» Instructions to follow: Reproduce without change the lines in the material below that run from the one with "häiriöillenipäkö" to the end, and nothing more.

» Provided data:
--- START ---

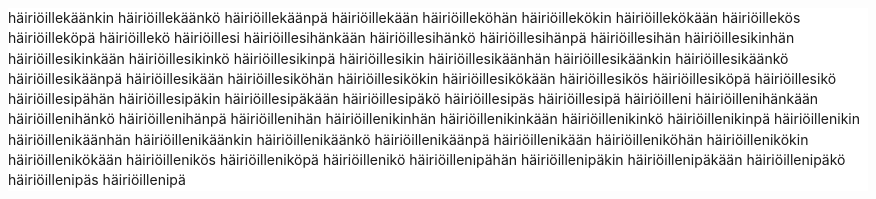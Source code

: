 häiriöillekäänkin
häiriöillekäänkö
häiriöillekäänpä
häiriöillekään
häiriöilleköhän
häiriöillekökin
häiriöillekökään
häiriöillekös
häiriöilleköpä
häiriöillekö
häiriöillesi
häiriöillesihänkään
häiriöillesihänkö
häiriöillesihänpä
häiriöillesihän
häiriöillesikinhän
häiriöillesikinkään
häiriöillesikinkö
häiriöillesikinpä
häiriöillesikin
häiriöillesikäänhän
häiriöillesikäänkin
häiriöillesikäänkö
häiriöillesikäänpä
häiriöillesikään
häiriöillesiköhän
häiriöillesikökin
häiriöillesikökään
häiriöillesikös
häiriöillesiköpä
häiriöillesikö
häiriöillesipähän
häiriöillesipäkin
häiriöillesipäkään
häiriöillesipäkö
häiriöillesipäs
häiriöillesipä
häiriöilleni
häiriöillenihänkään
häiriöillenihänkö
häiriöillenihänpä
häiriöillenihän
häiriöillenikinhän
häiriöillenikinkään
häiriöillenikinkö
häiriöillenikinpä
häiriöillenikin
häiriöillenikäänhän
häiriöillenikäänkin
häiriöillenikäänkö
häiriöillenikäänpä
häiriöillenikään
häiriöilleniköhän
häiriöillenikökin
häiriöillenikökään
häiriöillenikös
häiriöilleniköpä
häiriöillenikö
häiriöillenipähän
häiriöillenipäkin
häiriöillenipäkään
häiriöillenipäkö
häiriöillenipäs
häiriöillenipä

--- END ---

» Answer to this problem:
häiriöillenipäkö
häiriöillenipäs
häiriöillenipä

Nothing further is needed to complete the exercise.